[Task data Boundary: Start]

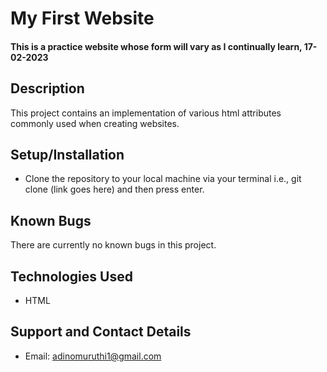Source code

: # My First Website
#### This is a practice website whose form will vary as I continually learn, 17-02-2023
## Description
 This project contains an implementation of various html attributes commonly used when creating websites.
 ## Setup/Installation
 * Clone the repository to your local machine via your terminal i.e., git clone (link goes here) and then press enter.
 ## Known Bugs
 There are currently no known bugs in this project.
 ## Technologies Used
 * HTML
 ## Support and Contact Details
 * Email: adinomuruthi1@gmail.com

[Task data Boundary: End]

*Problem details*:
Using the data above, repeat exactly the lines that begin at the line with "This project contains" and end at the line with "## Support and Contact Details", both ends included.

*Response area*:
 This project contains an implementation of various html attributes commonly used when creating websites.
 ## Setup/Installation
 * Clone the repository to your local machine via your terminal i.e., git clone (link goes here) and then press enter.
 ## Known Bugs
 There are currently no known bugs in this project.
 ## Technologies Used
 * HTML
 ## Support and Contact Details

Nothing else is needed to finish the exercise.